W roku 2017 będzie obchodzona trzysetna rocznica założenia Wielkiej Loży Londynu, matki współczesnej masonerii. Zaś wolnomularstwo, które w XVIII i XIX wieku używało protestancką i deistyczną Anglię do rozprzestrzeniania swego rewolucyjnego programu na cały świat, wydaje się dziś zdecydowane na podkopanie angielskiej monarchii, w której widzi jeden z ostatnich ocalałych symboli średniowiecznego porządku. Po Brexicie scenariusze dezintegracyjne mogą zostać uruchomione w Grecji - w wyniku wybuchu ekonomicznego i socjalnego kryzysu, we Francji, gdzie miejskie peryferia są zagrożone wojną domową z dżihadystami, we Włoszech - jako skutek niepowstrzymanej inwazji migrantów, we wschodniej Europie, gdzie Putin jest gotów skorzystać ze słabości instytucji europejskich by przejąć kontrolę nad wschodnią Ukrainą i wywrzeć militarną presję na państwa bałtyckie.
Brytyjski generał Alexander Richard Shirreff, były wiceszef NATO w latach 2011-2014 zapowiedział w formie powieści (2017 War with Russia.

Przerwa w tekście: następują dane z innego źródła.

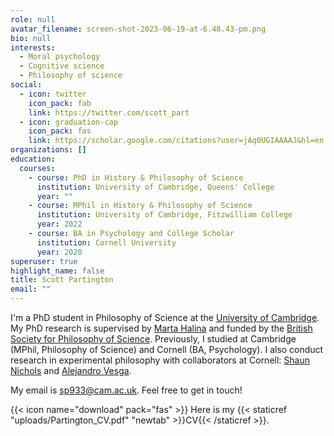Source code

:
 ```yaml
---
role: null
avatar_filename: screen-shot-2023-06-19-at-6.48.43-pm.png
bio: null
interests:
  - Moral psychology
  - Cognitive science
  - Philosophy of science
social:
  - icon: twitter
    icon_pack: fab
    link: https://twitter.com/scott_part
  - icon: graduation-cap
    icon_pack: fas
    link: https://scholar.google.com/citations?user=jAq0UGIAAAAJ&hl=en
organizations: []
education:
  courses:
    - course: PhD in History & Philosophy of Science
      institution: University of Cambridge, Queens' College
      year: ""
    - course: MPhil in History & Philosophy of Science
      institution: University of Cambridge, Fitzwilliam College
      year: 2022
    - course: BA in Psychology and College Scholar
      institution: Cornell University
      year: 2020
superuser: true
highlight_name: false
title: Scott Partington
email: ""
---
```


I'm a PhD student in Philosophy of Science at the [University of Cambridge](https://www.hps.cam.ac.uk). My PhD research is supervised by [Marta Halina](https://www.martahalina.com) and funded by the [British Society for Philosophy of Science](https://www.thebsps.org). Previously, I studied at Cambridge (MPhil, Philosophy of Science) and Cornell (BA, Psychology). I also conduct research in experimental philosophy with collaborators at Cornell: [Shaun Nichols](https://sites.google.com/view/shaunbnichols/home) and [Alejandro Vesga](https://alejandrovesga.co).

My email is sp933@cam.ac.uk. Feel free to get in touch! 

{{< icon name="download" pack="fas" >}} Here is my {{< staticref "uploads/Partington_CV.pdf" "newtab" >}}CV{{< /staticref >}}.
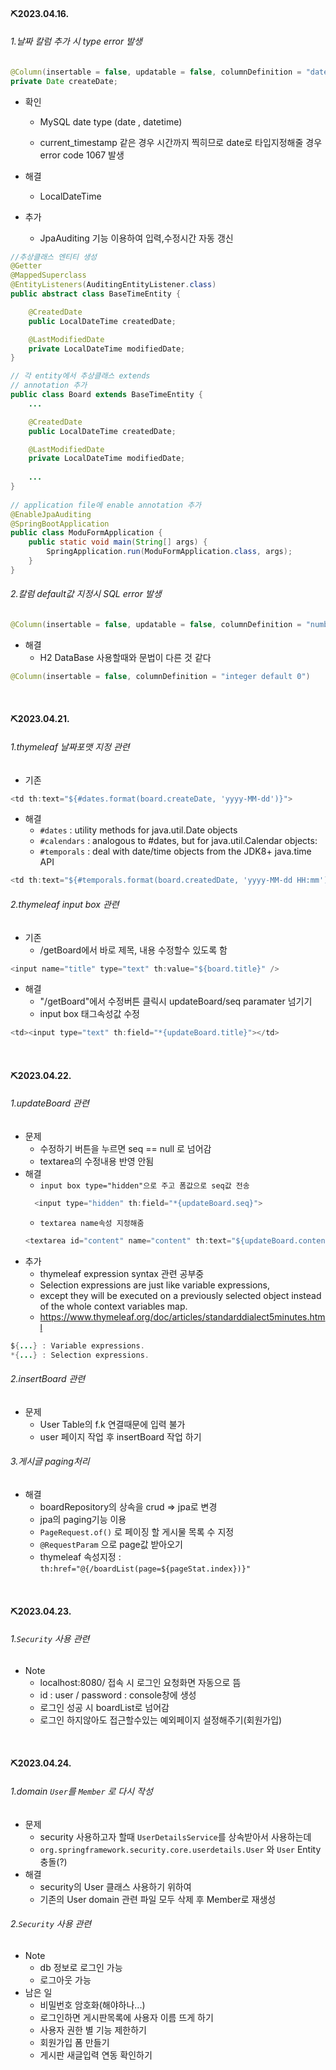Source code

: #### ⛏2023.04.16.

###### 1.날짜 칼럼 추가 시 type error 발생

```java
@Column(insertable = false, updatable = false, columnDefinition = "date default CURRENT_TIMESTAMP")
private Date createDate;
```

+ 확인

  + MySQL date type (date , datetime)

  + 
       current_timestamp 같은 경우 시간까지 찍히므로 date로 타입지정해줄 경우 error code 1067 발생

+ 해결
  + LocalDateTime
+ 추가
  + JpaAuditing 기능 이용하여 입력,수정시간 자동 갱신

```java
//추상클래스 엔티티 생성
@Getter
@MappedSuperclass
@EntityListeners(AuditingEntityListener.class)
public abstract class BaseTimeEntity {

    @CreatedDate
    public LocalDateTime createdDate;

    @LastModifiedDate
    private LocalDateTime modifiedDate;
}

// 각 entity에서 추상클래스 extends
// annotation 추가
public class Board extends BaseTimeEntity {
	...

    @CreatedDate
    public LocalDateTime createdDate;

    @LastModifiedDate
    private LocalDateTime modifiedDate;
    
    ...
}
    
// application file에 enable annotation 추가
@EnableJpaAuditing
@SpringBootApplication
public class ModuFormApplication {
	public static void main(String[] args) {
		SpringApplication.run(ModuFormApplication.class, args);
	}
}
```



###### 2.칼럼 default값 지정시 SQL error 발생

```java
@Column(insertable = false, updatable = false, columnDefinition = "number default 0")
```

+ 해결
  + H2 DataBase 사용할때와 문법이 다른 것 같다

``` java
@Column(insertable = false, columnDefinition = "integer default 0")
```

<br>

#### ⛏2023.04.21.
###### 1.thymeleaf 날짜포맷 지정 관련
+ 기존
```java
<td th:text="${#dates.format(board.createDate, 'yyyy-MM-dd')}">
```
+ 해결
  + `#dates` : utility methods for java.util.Date objects
  + `#calendars` : analogous to #dates, but for java.util.Calendar objects:
  + `#temporals` : deal with date/time objects from the JDK8+ java.time API
```java
<td th:text="${#temporals.format(board.createdDate, 'yyyy-MM-dd HH:mm')}">
```

###### 2.thymeleaf input box 관련
+ 기존
  + /getBoard에서 바로 제목, 내용 수정할수 있도록 함
```java
<input name="title" type="text" th:value="${board.title}" />
```
+ 해결
  + "/getBoard"에서 수정버튼 클릭시 updateBoard/seq paramater 넘기기
  + input box 태그속성값 수정
```java
<td><input type="text" th:field="*{updateBoard.title}"></td>
```

<br>

#### ⛏2023.04.22.
###### 1.updateBoard 관련
+ 문제
  + 수정하기 버튼을 누르면 seq == null 로 넘어감
  + textarea의 수정내용 반영 안됨
+ 해결
  + `input box type="hidden"으로 주고 폼값으로 seq값 전송`
  ```java
    <input type="hidden" th:field="*{updateBoard.seq}">
  ```
  + `textarea name속성 지정해줌`
  ```java
  <textarea id="content" name="content" th:text="${updateBoard.content}" rows="7" cols="50">
  ```
+ 추가
  + thymeleaf expression syntax 관련 공부중
  + Selection expressions are just like variable expressions, 
  + except they will be executed on a previously selected object instead of the whole context variables map.
  + https://www.thymeleaf.org/doc/articles/standarddialect5minutes.html
```java
${...} : Variable expressions.
*{...} : Selection expressions.
```

###### 2.insertBoard 관련
+ 문제
  + User Table의 f.k 연결때문에 입력 불가
  + user 페이지 작업 후 insertBoard 작업 하기

###### 3.게시글 paging처리
+ 해결
  + boardRepository의 상속을 crud => jpa로 변경
  + jpa의 paging기능 이용
  + `PageRequest.of()` 로 페이징 할 게시물 목록 수 지정
  + `@RequestParam` 으로 page값 받아오기
  + thymeleaf 속성지정 : `th:href="@{/boardList(page=${pageStat.index})}"`

<br>

#### ⛏2023.04.23.
###### 1.`Security` 사용 관련
+ Note
  + localhost:8080/ 접속 시 로그인 요청화면 자동으로 뜸
  + id : user / password : console창에 생성
  + 로그인 성공 시 boardList로 넘어감
  + 로그인 하지않아도 접근할수있는 예외페이지 설정해주기(회원가입)

<br>

#### ⛏2023.04.24.
###### 1.domain `User`를 `Member` 로 다시 작성
+ 문제
  + security 사용하고자 할때 `UserDetailsService`를 상속받아서 사용하는데
  + `org.springframework.security.core.userdetails.User` 와 `User` Entity 충돌(?)
+ 해결
  + security의 User 클래스 사용하기 위하여
  + 기존의 User domain 관련 파일 모두 삭제 후 Member로 재생성

###### 2.`Security` 사용 관련
+ Note
  + db 정보로 로그인 가능
  + 로그아웃 가능
+ 남은 일
  + 비밀번호 암호화(해야하나...)
  + 로그인하면 게시판목록에 사용자 이름 뜨게 하기
  + 사용자 권한 별 기능 제한하기
  + 회원가입 폼 만들기
  + 게시판 새글입력 연동 확인하기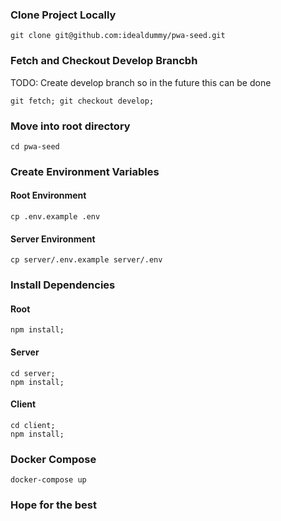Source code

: ### Clone Project Locally

```ssh
git clone git@github.com:idealdummy/pwa-seed.git
```

### Fetch and Checkout Develop Brancbh

TODO: Create develop branch so in the future this can be done

```ssh
git fetch; git checkout develop;
```

### Move into root directory

```ssh
cd pwa-seed
```

### Create Environment Variables

#### Root Environment

```
cp .env.example .env
```

#### Server Environment

```ssh
cp server/.env.example server/.env
```

### Install Dependencies

#### Root

```ssh
npm install;
```

#### Server

```ssh
cd server;
npm install;
```

#### Client

```ssh
cd client;
npm install;
```

### Docker Compose

```ssh
docker-compose up
```

### Hope for the best
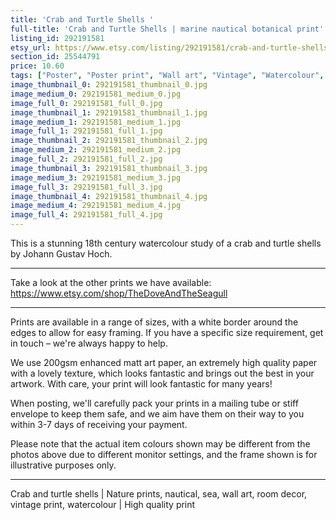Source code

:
 ```yaml
---
title: 'Crab and Turtle Shells '
full-title: 'Crab and Turtle Shells | marine nautical botanical print'
listing_id: 292191581
etsy_url: https://www.etsy.com/listing/292191581/crab-and-turtle-shells-marine-nautical?utm_source=site&utm_medium=api&utm_campaign=api
section_id: 25544791
price: 10.60
tags: ["Poster", "Poster print", "Wall art", "Vintage", "Watercolour", "Nature", "Botanical art", "Wildlife", "Shells", "Sea", "Marine", "Crab", "High quality print"]
image_thumbnail_0: 292191581_thumbnail_0.jpg
image_medium_0: 292191581_medium_0.jpg
image_full_0: 292191581_full_0.jpg
image_thumbnail_1: 292191581_thumbnail_1.jpg
image_medium_1: 292191581_medium_1.jpg
image_full_1: 292191581_full_1.jpg
image_thumbnail_2: 292191581_thumbnail_2.jpg
image_medium_2: 292191581_medium_2.jpg
image_full_2: 292191581_full_2.jpg
image_thumbnail_3: 292191581_thumbnail_3.jpg
image_medium_3: 292191581_medium_3.jpg
image_full_3: 292191581_full_3.jpg
image_thumbnail_4: 292191581_thumbnail_4.jpg
image_medium_4: 292191581_medium_4.jpg
image_full_4: 292191581_full_4.jpg
---
```

This is a stunning 18th century watercolour study of a crab and turtle shells by Johann Gustav Hoch.

---

Take a look at the other prints we have available:
https://www.etsy.com/shop/TheDoveAndTheSeagull

---

Prints are available in a range of sizes, with a white border around the edges to allow for easy framing. If you have a specific size requirement, get in touch – we&#39;re always happy to help.

We use 200gsm enhanced matt art paper, an extremely high quality paper with a lovely texture, which looks fantastic and brings out the best in your artwork. With care, your print will look fantastic for many years!

When posting, we&#39;ll carefully pack your prints in a mailing tube or stiff envelope to keep them safe, and we aim have them on their way to you within 3-7 days of receiving your payment.

Please note that the actual item colours shown may be different from the photos above due to different monitor settings, and the frame shown is for illustrative purposes only.

---

Crab and turtle shells | Nature prints, nautical, sea, wall art, room decor, vintage print, watercolour | High quality print
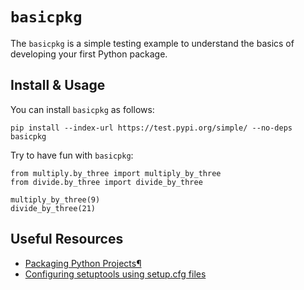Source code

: # `basicpkg`

The `basicpkg` is a simple testing example to understand the basics of developing your first Python package. 

## Install & Usage

You can install `basicpkg` as follows:

```
pip install --index-url https://test.pypi.org/simple/ --no-deps basicpkg
```
Try to have fun with `basicpkg`:

```
from multiply.by_three import multiply_by_three
from divide.by_three import divide_by_three

multiply_by_three(9)
divide_by_three(21)
```

## Useful Resources

* [Packaging Python Projects¶](https://packaging.python.org/en/latest/tutorials/packaging-projects/)
* [Configuring setuptools using setup.cfg files](https://setuptools.pypa.io/en/latest/userguide/declarative_config.html)

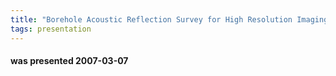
 ```yaml
---
title: "Borehole Acoustic Reflection Survey for High Resolution Imaging (Rune Thorsen, Schlumberger Data and Consulting Services)"
tags: presentation
---
```

#### was presented 2007-03-07 

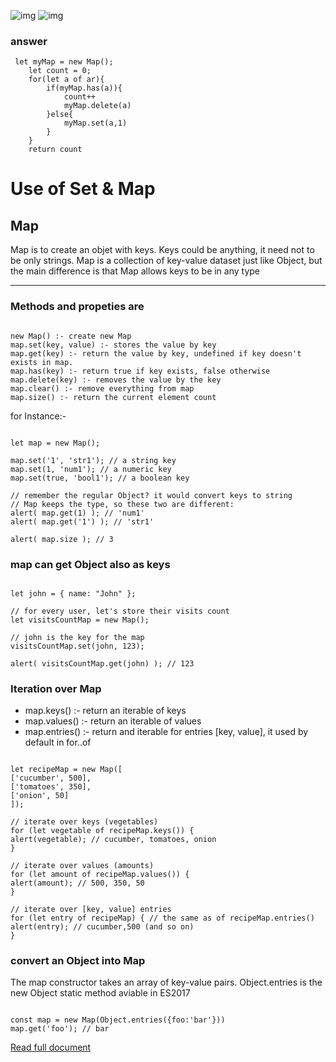 ![img](temp)
![img](temp)

### answer

```
 let myMap = new Map();
    let count = 0;
    for(let a of ar){
        if(myMap.has(a)){
            count++
            myMap.delete(a)
        }else{
            myMap.set(a,1)
        }
    }
    return count
```

# Use of Set & Map

## Map

Map is to create an objet with keys. Keys could be anything, it need not to be only strings.
Map is a collection of key-value dataset just like Object, but the main difference is that Map allows keys to be in any type

---

### Methods and propeties are

```

new Map() :- create new Map
map.set(key, value) :- stores the value by key
map.get(key) :- return the value by key, undefined if key doesn't exists in map.
map.has(key) :- return true if key exists, false otherwise
map.delete(key) :- removes the value by the key
map.clear() :- remove everything from map
map.size() :- return the current element count

```

for Instance:-

```

let map = new Map();

map.set('1', 'str1'); // a string key
map.set(1, 'num1'); // a numeric key
map.set(true, 'bool1'); // a boolean key

// remember the regular Object? it would convert keys to string
// Map keeps the type, so these two are different:
alert( map.get(1) ); // 'num1'
alert( map.get('1') ); // 'str1'

alert( map.size ); // 3

```

### map can get Object also as keys

```

let john = { name: "John" };

// for every user, let's store their visits count
let visitsCountMap = new Map();

// john is the key for the map
visitsCountMap.set(john, 123);

alert( visitsCountMap.get(john) ); // 123

```

### Iteration over Map

- map.keys() :- return an iterable of keys
- map.values() :- return an iterable of values
- map.entries() :- return and iterable for entries [key, value], it used by default in for..of

```

let recipeMap = new Map([
['cucumber', 500],
['tomatoes', 350],
['onion', 50]
]);

// iterate over keys (vegetables)
for (let vegetable of recipeMap.keys()) {
alert(vegetable); // cucumber, tomatoes, onion
}

// iterate over values (amounts)
for (let amount of recipeMap.values()) {
alert(amount); // 500, 350, 50
}

// iterate over [key, value] entries
for (let entry of recipeMap) { // the same as of recipeMap.entries()
alert(entry); // cucumber,500 (and so on)
}

```

### convert an Object into Map

The map constructor takes an array of key-value pairs.
Object.entries is the new Object static method aviable in ES2017

```

const map = new Map(Object.entries({foo:'bar'}))
map.get('foo'); // bar
```

[Read full document](https://javascript.info/map-set)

An Urgent Warning From Senior Military Command, Coronet, London 2016), wybuch wojny atomowej między Rosją a Zachodem w maju 2017 roku, dacie, która przypomina o czymś katolikom. Jak można zapomnieć setną rocznicę Fatimy, słów Matki Bożej że wiele narodów zostanie unicestwionych, zaś Rosja będzie narzędziem które Bóg użyje do ukarania nie wyrażającej skruchy ludzkości?
Stojąc w obliczu powyższych perspektyw same partie konserwatywne są podzielone. Podczas gdy Marine Le Pen we Francji, Geert Wilders w Holandii i Matteo Salvini we Włoszech oczekują wyjścia swych krajów z Unii Europejskiej, stanowiska węgierskiego premiera Wiktora Orbana i polskiego przywódcy Jarosława są zupełnie inne: widzą oni w Unii Europejskiej i NATO barierę wobec rosyjskiej ekspansji.
Książka "Upadek Zachodu" ((Der Untergang des Abendlandes) Oswalda Spenglera pojawiła się w roku 1917. Sto lat później proroctwo niemieckiego pisarza wydaje się wypełniać. "Zachód", w pierwszej kolejności przed określeniem geograficznym jest nazwą cywilizacji. Ową cywilizacją jest cywilizacja chrześcijańska, spadkobierca klasycznej kultury greckiej i rzymskiej, która z Europy rozprzestrzeniła się do obu Ameryk i miała swe dalekie odgałęzienia w Azji i Afryce. Miała ona swój chrzest nocą kiedy św. Paweł miał sen, w którym Bóg nakazał mu opuścić Azję i "iść przez Macedonię" aby głosić Dobrą Nowinę (Dz 16, 6-18). Rzym był miejscem męczeństwa św. Piotra i św. Pawła oraz centrum cywilizacji, która się wyłoniła. Spengler, przekonany o nieuchronnym upadku Zachodu, przypomina zdanie Seneki: Ducunt volentem fata, nolentem trahunt (Przeznaczenie prowadzi tych, którzy pragną być prowadzeni i wlecze tych którzy nie chcą).
Jednakże my przeciwstawiamy relatywistyczną i deterministyczną wizję Spenglera tą św. Augustyna, który, podczas gdy barbarzyńcy atakowali Hipponę, ogłaszał zwycięstwo w dziejach Miasta Boga, stale prowadzonego przez Boską Opatrzność. Człowiek jest kowalem własnego losu i z pomocą Boga zmierzch cywilizacji może zostać przemieniony w poranek zmartwychwstania. Narody są śmiertelne, ale Bóg nigdy nie umiera a Kościół nigdy nie ginie.